Exhibit 99.1
Supernova Partners Acquisition Company, Inc. Receives Expected Notice From The New York Stock Exchange Regarding Delayed Quarterly Report
June 2, 2021
WASHINGTON, D.C, June 2, 2021 /PRNewswire/ — Supernova Partners Acquisition Company, Inc. (NYSE: SPNV) (the “Company,” “Supernova,” “us” or “our”) announced today that, on May 25, 2021, it received a notice (“Notice”) from the New York Stock Exchange (the “NYSE”) indicating that it was not in compliance with NYSE continued listing requirements under the timely filing criteria established in Section 802.01E of the NYSE Listed Company Manual as a result of its failure to timely file the Form 10-Q for the fiscal quarter ended March 31, 2021 (the “Form 10-Q”). The Rule requires listed companies to timely file all required periodic financial reports with the Securities and Exchange Commission (“SEC”). The Notice has no immediate effect on the listing or trading of the Company’s securities on the NYSE.

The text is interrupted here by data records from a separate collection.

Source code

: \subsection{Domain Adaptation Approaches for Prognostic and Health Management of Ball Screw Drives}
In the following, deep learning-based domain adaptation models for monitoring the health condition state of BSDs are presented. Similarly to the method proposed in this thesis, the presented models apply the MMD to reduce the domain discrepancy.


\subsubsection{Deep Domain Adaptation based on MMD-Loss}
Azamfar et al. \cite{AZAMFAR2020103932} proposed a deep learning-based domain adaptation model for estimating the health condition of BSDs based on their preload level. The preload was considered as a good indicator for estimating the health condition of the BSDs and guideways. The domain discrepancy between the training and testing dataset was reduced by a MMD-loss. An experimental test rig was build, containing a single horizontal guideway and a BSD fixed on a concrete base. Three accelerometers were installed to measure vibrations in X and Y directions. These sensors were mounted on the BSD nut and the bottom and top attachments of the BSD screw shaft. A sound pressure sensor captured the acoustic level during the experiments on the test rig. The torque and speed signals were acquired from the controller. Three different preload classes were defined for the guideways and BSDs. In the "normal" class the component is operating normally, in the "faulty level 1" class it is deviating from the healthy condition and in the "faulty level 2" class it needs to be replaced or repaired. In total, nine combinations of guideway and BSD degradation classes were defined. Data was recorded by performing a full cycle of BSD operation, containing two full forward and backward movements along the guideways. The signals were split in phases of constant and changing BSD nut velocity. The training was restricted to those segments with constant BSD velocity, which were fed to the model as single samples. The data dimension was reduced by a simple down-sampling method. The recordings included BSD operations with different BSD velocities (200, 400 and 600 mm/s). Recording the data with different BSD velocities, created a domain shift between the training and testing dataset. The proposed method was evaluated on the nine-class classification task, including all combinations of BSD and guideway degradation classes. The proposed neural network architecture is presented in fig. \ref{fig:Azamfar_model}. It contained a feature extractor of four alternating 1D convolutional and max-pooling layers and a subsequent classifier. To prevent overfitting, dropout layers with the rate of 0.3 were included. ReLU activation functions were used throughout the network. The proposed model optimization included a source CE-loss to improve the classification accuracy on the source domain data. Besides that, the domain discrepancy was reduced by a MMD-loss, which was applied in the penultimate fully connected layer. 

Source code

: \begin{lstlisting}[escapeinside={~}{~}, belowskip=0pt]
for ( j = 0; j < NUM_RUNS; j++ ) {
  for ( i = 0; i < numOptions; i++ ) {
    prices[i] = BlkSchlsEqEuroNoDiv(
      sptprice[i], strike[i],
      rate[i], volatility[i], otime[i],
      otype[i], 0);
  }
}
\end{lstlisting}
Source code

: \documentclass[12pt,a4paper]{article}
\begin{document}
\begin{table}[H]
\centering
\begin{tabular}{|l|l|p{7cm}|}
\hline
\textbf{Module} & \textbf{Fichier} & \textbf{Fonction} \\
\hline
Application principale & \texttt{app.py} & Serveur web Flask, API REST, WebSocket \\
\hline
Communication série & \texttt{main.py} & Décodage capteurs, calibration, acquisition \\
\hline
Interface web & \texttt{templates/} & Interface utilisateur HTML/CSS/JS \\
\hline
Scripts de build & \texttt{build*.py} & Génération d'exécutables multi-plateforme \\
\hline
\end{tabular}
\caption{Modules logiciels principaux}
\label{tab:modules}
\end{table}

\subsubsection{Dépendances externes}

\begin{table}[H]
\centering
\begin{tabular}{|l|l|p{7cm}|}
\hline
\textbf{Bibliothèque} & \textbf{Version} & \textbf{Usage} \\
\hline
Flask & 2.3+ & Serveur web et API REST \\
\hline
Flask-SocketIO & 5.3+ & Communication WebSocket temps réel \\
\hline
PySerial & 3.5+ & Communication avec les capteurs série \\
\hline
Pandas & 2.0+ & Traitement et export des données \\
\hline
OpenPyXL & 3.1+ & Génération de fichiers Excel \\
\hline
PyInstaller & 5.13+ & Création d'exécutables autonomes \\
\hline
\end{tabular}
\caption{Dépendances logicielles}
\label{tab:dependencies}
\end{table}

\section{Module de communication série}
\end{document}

On April 12, 2021, the Acting Director of the Division of Corporation Finance and Acting Chief Accountant of the SEC together issued a statement regarding the accounting and reporting considerations for warrants issued by special purpose acquisition companies entitled “Staff Statement on Accounting and Reporting Considerations for Warrants Issued by Special Purpose Acquisition Companies” (the “SEC Statement”). As result of the SEC Statement, the Company’s management reevaluated the accounting treatment of (i) the redeemable warrants that were included in the units issued by the Company in its initial public offering, (ii) the redeemable warrants that were issued in a private placement (collectively, the “Warrants”), and (iii) the forward purchase agreements. As reported by the Company in its Form 12b-25 filed with the SEC on May 17, 2021, given the scope of the process for evaluating the impact of the SEC Statement on the Company’s financial statements, the Company was unable to file the Form 10-Q within the prescribed time period without unreasonable effort or expense. The Company filed the Form 10-Q with the SEC on May 28, 2021.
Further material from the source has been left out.